İslam dünyasının Batı karşısında gerilemeye başladığı 16’ncı yüzyıldan itibaren Osmanlı'da, bu gerilemeyi durdurmak için yaşanan siyasi, askeri, ekonomik, kültürel çözüm arayışları çoğunuzun bildiği şeyler.
Yine bildiğiniz gibi İmparatorluğun çöküşünü engellemek için bir biri peşi sıra denenen '3 Tarzı Siyaset'in;
'Osmanlıcılık, İslamcılık ve Türkçülük'ün hiçbiri derde deva olmadı ve neticede 622 yıllık imparatorluk büyük bir gürültü ile çökerek yerle bir oldu.
Osmanlı'nın bir zamanlar 15 milyon kilometre kareye ulaşan toprakları üzerinde bir tasnife göre 42, bir başka tasnife göre ise 46 devlet kuruldu.
Kurulan, yıkılan, tekrar şekillenenleri de eklerseniz bu sayı daha da artmakta.
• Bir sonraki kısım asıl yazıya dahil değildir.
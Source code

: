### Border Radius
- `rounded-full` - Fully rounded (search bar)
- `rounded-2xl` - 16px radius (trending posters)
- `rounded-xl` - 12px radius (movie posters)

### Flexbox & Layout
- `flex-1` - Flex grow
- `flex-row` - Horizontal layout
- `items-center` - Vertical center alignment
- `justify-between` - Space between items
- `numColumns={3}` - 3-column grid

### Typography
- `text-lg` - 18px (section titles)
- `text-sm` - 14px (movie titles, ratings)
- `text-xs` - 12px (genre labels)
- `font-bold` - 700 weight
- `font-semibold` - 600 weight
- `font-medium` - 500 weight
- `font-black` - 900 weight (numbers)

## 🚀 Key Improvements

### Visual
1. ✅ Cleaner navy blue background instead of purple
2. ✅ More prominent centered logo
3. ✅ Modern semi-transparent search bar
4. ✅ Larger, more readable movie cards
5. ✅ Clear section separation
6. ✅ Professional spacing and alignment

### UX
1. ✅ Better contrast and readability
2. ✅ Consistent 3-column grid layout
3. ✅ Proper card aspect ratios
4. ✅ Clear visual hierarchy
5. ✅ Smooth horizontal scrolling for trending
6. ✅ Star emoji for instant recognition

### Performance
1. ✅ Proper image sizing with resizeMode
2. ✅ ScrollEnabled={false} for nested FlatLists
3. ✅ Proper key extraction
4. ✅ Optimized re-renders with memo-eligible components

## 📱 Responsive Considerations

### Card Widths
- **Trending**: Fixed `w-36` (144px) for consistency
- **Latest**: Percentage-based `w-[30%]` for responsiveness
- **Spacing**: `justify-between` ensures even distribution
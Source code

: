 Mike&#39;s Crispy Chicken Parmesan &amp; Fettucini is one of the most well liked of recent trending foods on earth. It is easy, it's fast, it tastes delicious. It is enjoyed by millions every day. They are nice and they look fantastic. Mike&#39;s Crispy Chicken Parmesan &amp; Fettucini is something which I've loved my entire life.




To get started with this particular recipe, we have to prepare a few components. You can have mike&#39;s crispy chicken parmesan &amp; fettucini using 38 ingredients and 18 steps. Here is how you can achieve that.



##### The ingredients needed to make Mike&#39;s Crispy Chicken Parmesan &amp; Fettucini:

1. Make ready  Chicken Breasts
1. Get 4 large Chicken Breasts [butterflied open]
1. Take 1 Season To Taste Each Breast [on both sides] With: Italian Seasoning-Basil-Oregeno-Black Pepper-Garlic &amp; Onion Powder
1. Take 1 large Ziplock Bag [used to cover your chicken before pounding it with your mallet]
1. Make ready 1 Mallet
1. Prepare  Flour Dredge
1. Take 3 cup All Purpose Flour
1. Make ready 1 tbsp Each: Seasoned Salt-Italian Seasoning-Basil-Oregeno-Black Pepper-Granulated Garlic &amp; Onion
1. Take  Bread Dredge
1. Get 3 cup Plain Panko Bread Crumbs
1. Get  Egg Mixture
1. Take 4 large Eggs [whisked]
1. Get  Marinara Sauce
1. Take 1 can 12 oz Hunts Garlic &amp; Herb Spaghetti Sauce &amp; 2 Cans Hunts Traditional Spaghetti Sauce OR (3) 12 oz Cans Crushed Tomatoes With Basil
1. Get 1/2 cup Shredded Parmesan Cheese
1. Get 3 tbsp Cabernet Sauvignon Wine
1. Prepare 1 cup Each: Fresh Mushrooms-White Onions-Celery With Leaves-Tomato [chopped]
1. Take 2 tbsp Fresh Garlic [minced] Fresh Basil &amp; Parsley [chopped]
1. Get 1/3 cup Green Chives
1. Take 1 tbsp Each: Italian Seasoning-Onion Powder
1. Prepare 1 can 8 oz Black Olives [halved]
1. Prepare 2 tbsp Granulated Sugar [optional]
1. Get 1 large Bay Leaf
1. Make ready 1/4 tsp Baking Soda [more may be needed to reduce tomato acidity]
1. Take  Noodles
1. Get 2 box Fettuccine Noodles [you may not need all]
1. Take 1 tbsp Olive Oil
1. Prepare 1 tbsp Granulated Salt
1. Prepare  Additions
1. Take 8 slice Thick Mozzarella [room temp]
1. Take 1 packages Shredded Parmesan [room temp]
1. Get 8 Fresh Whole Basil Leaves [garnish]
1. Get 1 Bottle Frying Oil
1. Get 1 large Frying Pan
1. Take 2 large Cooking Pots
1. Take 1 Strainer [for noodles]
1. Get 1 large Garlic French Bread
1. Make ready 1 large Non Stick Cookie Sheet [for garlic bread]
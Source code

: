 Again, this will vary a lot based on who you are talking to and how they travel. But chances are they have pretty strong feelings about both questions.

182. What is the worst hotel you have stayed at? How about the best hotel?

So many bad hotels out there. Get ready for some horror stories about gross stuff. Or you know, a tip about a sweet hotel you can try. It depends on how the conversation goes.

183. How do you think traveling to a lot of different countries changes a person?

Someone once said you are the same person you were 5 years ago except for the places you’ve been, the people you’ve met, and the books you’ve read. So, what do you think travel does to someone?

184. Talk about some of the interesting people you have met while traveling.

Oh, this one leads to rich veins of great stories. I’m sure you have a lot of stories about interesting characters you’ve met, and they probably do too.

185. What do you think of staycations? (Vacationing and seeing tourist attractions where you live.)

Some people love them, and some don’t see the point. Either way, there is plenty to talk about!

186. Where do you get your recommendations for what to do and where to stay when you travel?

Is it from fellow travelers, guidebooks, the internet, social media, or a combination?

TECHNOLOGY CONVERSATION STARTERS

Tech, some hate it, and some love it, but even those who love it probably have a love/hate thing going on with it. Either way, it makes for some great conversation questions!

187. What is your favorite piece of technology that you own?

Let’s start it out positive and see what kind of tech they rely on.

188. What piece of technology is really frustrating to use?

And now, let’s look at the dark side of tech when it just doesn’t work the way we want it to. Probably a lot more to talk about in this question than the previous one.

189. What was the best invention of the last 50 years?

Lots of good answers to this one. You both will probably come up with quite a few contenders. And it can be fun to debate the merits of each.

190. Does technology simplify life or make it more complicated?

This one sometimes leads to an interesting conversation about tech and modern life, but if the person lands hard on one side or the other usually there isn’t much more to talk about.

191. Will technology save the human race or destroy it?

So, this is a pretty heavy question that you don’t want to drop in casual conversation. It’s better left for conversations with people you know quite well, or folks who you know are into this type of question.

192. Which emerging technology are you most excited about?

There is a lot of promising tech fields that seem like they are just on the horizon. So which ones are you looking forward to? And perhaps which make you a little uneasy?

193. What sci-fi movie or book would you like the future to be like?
Mısır da yaklaşık 4 asır Osmanlı hakimiyetinde yaşamış, son yüzyılda ise Arap Dünyası’na liderlik yapmış bir ülke.
Yüz yıllardır rahat yüzü görmeyen Mısır, milattan binlerce yıl önceye dayanan tarihi ve Firavunlar döneminden itibaren köklü uygarlıklara beşiklik yapmış coğrafyası ile sadece Afrika'nın değil, tüm İslam dünyasının en önemli devletlerinden biri.
Memluklularla, Osmanlılar arasında 1517'de yapılan Ridaniye Savaşı'nı Osmanlılar kazanınca, Mısır Osmanlı egemenliğine girdi ve bu tarihten itibaren yaklaşık 300 yıl İstanbul'dan gönderilen valiler tarafından yönetildi.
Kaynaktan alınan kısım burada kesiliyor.